I still remember how deeply, when I spoke to her, she expressed a yearning to be self-reliant with a job or business that could alleviate her painful situation, for the sake of her children.
People like this washerwoman now have an opportunity to work towards a more dignified life with the help of a microcredit aid scheme recently initiated in Penang. Dubbed the "People’s equality bridging project", the scheme was announced last month as a joint effort between the Penang Development Corporation (PDC) and Universiti Sains Malaysia.
Backed by a revolving fund, the scheme, which involves the issuance of very small loans, is for those at the bottom rungs of the income pyramid. These include people like single mothers and the disabled who rely on welfare aid, as well as petty traders scraping on an income of less than RM400 a month each for their families.
The introduction of microcredit in Penang is part of an inspirational movement that has been spreading across the developing world for the past couple of years. As is well recorded, the rising popularity of micro-financing is linked to the success of organisations in Bangladesh like the Grameen Bank, founded by Muhammad Yunus who received the Nobel Peace Prize for his ground-breaking accomplishments in 2006.
What makes microcredit particularly appealing is that while it benefits common people by allowing for creation of self-employment, it is also rather cost-effective to operate and maintain.
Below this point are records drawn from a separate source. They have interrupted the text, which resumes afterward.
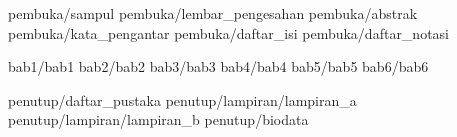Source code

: \documentclass[a5paper, twoside, 11pt, listof=nochaptergap] {book}
\begin{document}
	
	\pagestyle {normal}
	
	\frontmatter
		 {pembuka/sampul}
		 {pembuka/lembar_pengesahan}
		 {pembuka/abstrak}
		 {pembuka/kata_pengantar}
		 {pembuka/daftar_isi}
		 {pembuka/daftar_notasi}
	
	\mainmatter
		 {bab1/bab1} \cleardoublepage
		 {bab2/bab2} \cleardoublepage
		 {bab3/bab3} \cleardoublepage
		 {bab4/bab4} \cleardoublepage
		 {bab5/bab5} \cleardoublepage
		 {bab6/bab6} \cleardoublepage
	
	\backmatter
		 {penutup/daftar_pustaka}
		 {penutup/lampiran/lampiran_a}
		 {penutup/lampiran/lampiran_b}
		 {penutup/biodata}
\end{document}
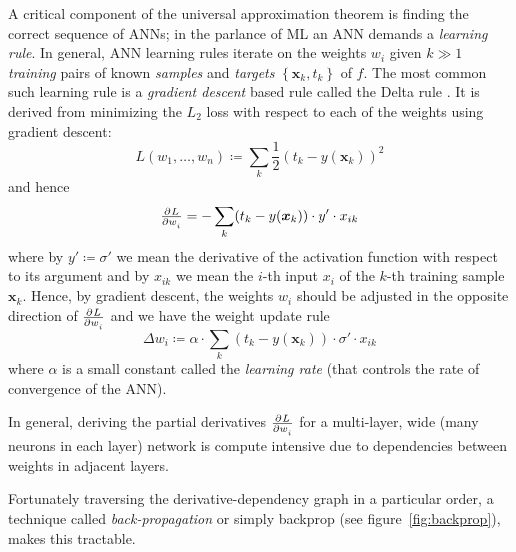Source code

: A critical component of the universal approximation theorem is finding the correct sequence of ANNs; in the parlance of ML an ANN demands a \textit{learning rule}.
%
In general, ANN learning rules iterate on the weights \(w_i\) given \(k \gg 1\) \textit{training} pairs of known \textit{samples} and \textit{targets} \(\left\{ \bm{x}_k, t_k \right\}\) of \(f\). 
%
The most common such learning rule is a \textit{gradient descent} based rule called the Delta rule \cite{widrow1960adaptive}.
%
It is derived from minimizing the \(L_2\) loss with respect to each of the weights using gradient descent:
\begin{equation}
    L(w_1, \dots, w_n) \coloneqq \sum_k \frac{1}{2} (t_k - y(\mathbf{x}_k))^2
    \label{eqn:loss}
\end{equation}
and hence
\begin{equation}
    \pd{L}{w_i} = - \sum_k(t_k-y(\bm{x}_k))\cdot y'\cdot x_{ik}
\end{equation}
where by \(y' \coloneqq \sigma'\) we mean the derivative of the activation function with respect to its argument and by \(x_{ik}\) we mean the \(i\)-th input \(x_i\) of the \(k\)-th training sample \(\bm{x}_k\).
%
Hence, by gradient descent, the weights \(w_i\) should be adjusted in the opposite direction of \(\pd{L}{w_i}\) and we have the weight update rule
\begin{equation}
    \Delta w_i \coloneqq \alpha \cdot \sum_k(t_k-y(\mathbf{x}_k))\cdot \sigma'\cdot x_{ik}
    \label{eqn:batchupdate}
\end{equation}
where \(\alpha\) is a small constant called the \textit{learning rate} (that controls the rate of convergence of the ANN).

In general, deriving the partial derivatives \(\pd{L}{w_i}\) for a multi-layer, wide (many neurons in each layer) network is compute intensive due to dependencies between weights in adjacent layers.
%

Fortunately traversing the derivative-dependency graph in a particular order, a technique called \textit{back-propagation} or simply backprop (see figure~\ref{fig:backprop}), makes this tractable.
Compared to many other programmes launched to uplift the socio-economic status of the masses, microcredit programmes require much less resources from the authorities and implementers.
And the potential economic benefits brought about by the ripples of new activities spun out from the funds are plenty.
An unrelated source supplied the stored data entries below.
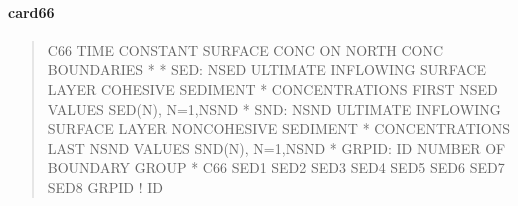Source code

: \documentclass[letterpaper,10pt,english]{sphinxmanual}
\begin{document}
\paragraph{card66}
\label{\detokenize{inputfiles/runcontrol/card66:card66}}\label{\detokenize{inputfiles/runcontrol/card66::doc}}\begin{quote}

\begin{sphinxVerbatim}[commandchars=\\\{\}]
\PYGZhy{}\PYGZhy{}\PYGZhy{}\PYGZhy{}\PYGZhy{}\PYGZhy{}\PYGZhy{}\PYGZhy{}\PYGZhy{}\PYGZhy{}\PYGZhy{}\PYGZhy{}\PYGZhy{}\PYGZhy{}\PYGZhy{}\PYGZhy{}\PYGZhy{}\PYGZhy{}\PYGZhy{}\PYGZhy{}\PYGZhy{}\PYGZhy{}\PYGZhy{}\PYGZhy{}\PYGZhy{}\PYGZhy{}\PYGZhy{}\PYGZhy{}\PYGZhy{}\PYGZhy{}\PYGZhy{}\PYGZhy{}\PYGZhy{}\PYGZhy{}\PYGZhy{}\PYGZhy{}\PYGZhy{}\PYGZhy{}\PYGZhy{}\PYGZhy{}\PYGZhy{}\PYGZhy{}\PYGZhy{}\PYGZhy{}\PYGZhy{}\PYGZhy{}\PYGZhy{}\PYGZhy{}\PYGZhy{}\PYGZhy{}\PYGZhy{}\PYGZhy{}\PYGZhy{}\PYGZhy{}\PYGZhy{}\PYGZhy{}\PYGZhy{}\PYGZhy{}\PYGZhy{}\PYGZhy{}\PYGZhy{}\PYGZhy{}\PYGZhy{}\PYGZhy{}\PYGZhy{}\PYGZhy{}\PYGZhy{}\PYGZhy{}\PYGZhy{}\PYGZhy{}\PYGZhy{}\PYGZhy{}\PYGZhy{}\PYGZhy{}\PYGZhy{}\PYGZhy{}\PYGZhy{}\PYGZhy{}
C66 TIME CONSTANT SURFACE CONC ON NORTH CONC BOUNDARIES
*
*    SED: NSED ULTIMATE INFLOWING SURFACE LAYER COHESIVE SEDIMENT
*         CONCENTRATIONS  FIRST NSED VALUES SED(N), N=1,NSND
*    SND: NSND ULTIMATE INFLOWING SURFACE LAYER NON\PYGZhy{}COHESIVE SEDIMENT
*         CONCENTRATIONS LAST NSND VALUES SND(N), N=1,NSND
*  GRPID: ID NUMBER OF BOUNDARY GROUP
*
C66      SED1      SED2      SED3      SED4      SED5      SED6      SED7      SED8      GRPID ! ID 
\end{sphinxVerbatim}
\end{quote}
\end{document}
Interestingly enough, in places like Bangladesh and India, where the programme has been implemented among literally millions of adult household members, the default record is also extremely low. Most people pay back what little has been loaned to them.
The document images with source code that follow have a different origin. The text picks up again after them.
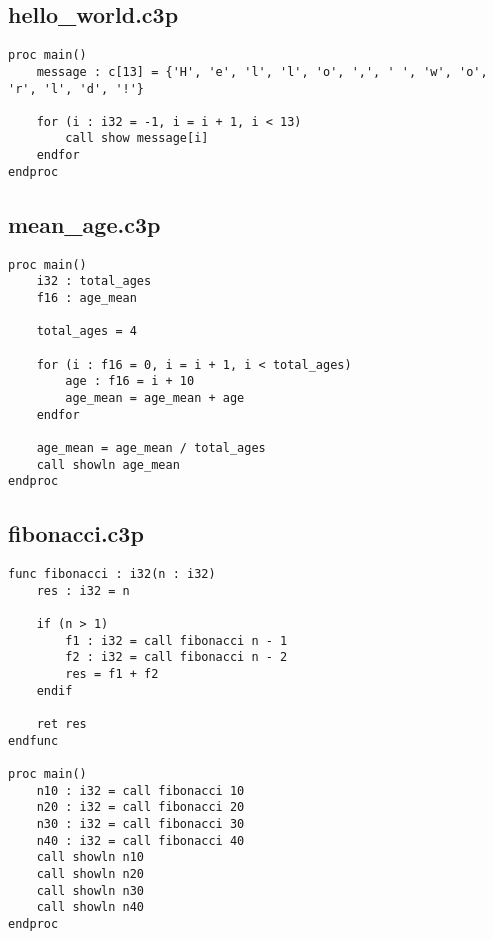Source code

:\subsection{hello\_world.c3p}

\begin{verbatim}
proc main()
    message : c[13] = {'H', 'e', 'l', 'l', 'o', ',', ' ', 'w', 'o', 'r', 'l', 'd', '!'}

    for (i : i32 = -1, i = i + 1, i < 13)
    	call show message[i]
    endfor
endproc
\end{verbatim}

\subsection{mean\_age.c3p}
\begin{verbatim}
proc main()
    i32 : total_ages
    f16 : age_mean

    total_ages = 4

    for (i : f16 = 0, i = i + 1, i < total_ages)
        age : f16 = i + 10
        age_mean = age_mean + age
    endfor

    age_mean = age_mean / total_ages
    call showln age_mean
endproc
\end{verbatim}

\subsection{fibonacci.c3p}

\begin{verbatim}
func fibonacci : i32(n : i32)
    res : i32 = n

    if (n > 1)
        f1 : i32 = call fibonacci n - 1
        f2 : i32 = call fibonacci n - 2
        res = f1 + f2
    endif

    ret res
endfunc

proc main()
    n10 : i32 = call fibonacci 10
    n20 : i32 = call fibonacci 20
    n30 : i32 = call fibonacci 30
    n40 : i32 = call fibonacci 40
    call showln n10
    call showln n20
    call showln n30
    call showln n40
endproc
\end{verbatim}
In Penang, the state government and PDC have each allocated RM1.5 million for the fund for a period of three years. The maximum loan allowed by a single applicant is RM5,000. The loans are scheduled to be distributed from Oct 1.
Interestingly, the scheme is also yet another egg in the basket of the quasi-socialist policies that the DAP-led state administration has been introducing since last year.
As it is, the state has already launched its now well-known policy to give direct cash to hardcore poor families on a monthly basis. Last year, the welfare department distributed bags of rice to a few thousand aid recipients in a gesture to help those affected by rising food prices. A senior citizens appreciation programme is also being planned for next year to hand out cash to every Penangite above the age of 60.
Added to all these is the state’s contentious soft stance towards unlicensed petty traders, made famous immediately after Pakatan Rakyat took power in March last year when all summonses involving hawker licences and parking offences were waived.
What makes the state’s participation additionally intriguing is that it is bound to bring about certain political mileage.
The microcredit issue was one of the points consistently raised by Pakatan Rakyat leaders during the recent campaigning for the Permatang Pasir state by-election. Reporters who covered the campaign rounds in villages and rural areas kept hearing Pakatan leaders extolling the virtues of the new scheme.
I myself saw personalities like PKR’s Mansor Othman, the deputy chief minister, and Mohamad Sabu from PAS trying to engage farmers, planters and petty traders on the merits of reaping benefit from the microcredit system.
But it should be noted that the microcredit scheme is only meant to kick-start the improvement of the poor. Financial critics have warned of the danger of societies becoming over-dependent on such aid from the authorities. Another factor to be addressed is the importance of a monitoring mechanism to ensure that money that is given out is genuinely used for the purposes stated by the borrowers and their families.
At the heart of the matter, however, the microcredit scheme is still regarded as a practical and proven instrument for socio-economic growth. It provides a family with a springboard to have sustainable sources of household incomes, leading to fulfilment of basic needs like improvements in food and nutrition, and better quality housing.
For the hundreds of impoverished people, like the struggling washerwoman, it may be the most opportune avenue provided by the state that they can now resort to, in order to stand on their own feet, with the dignity they have long craved.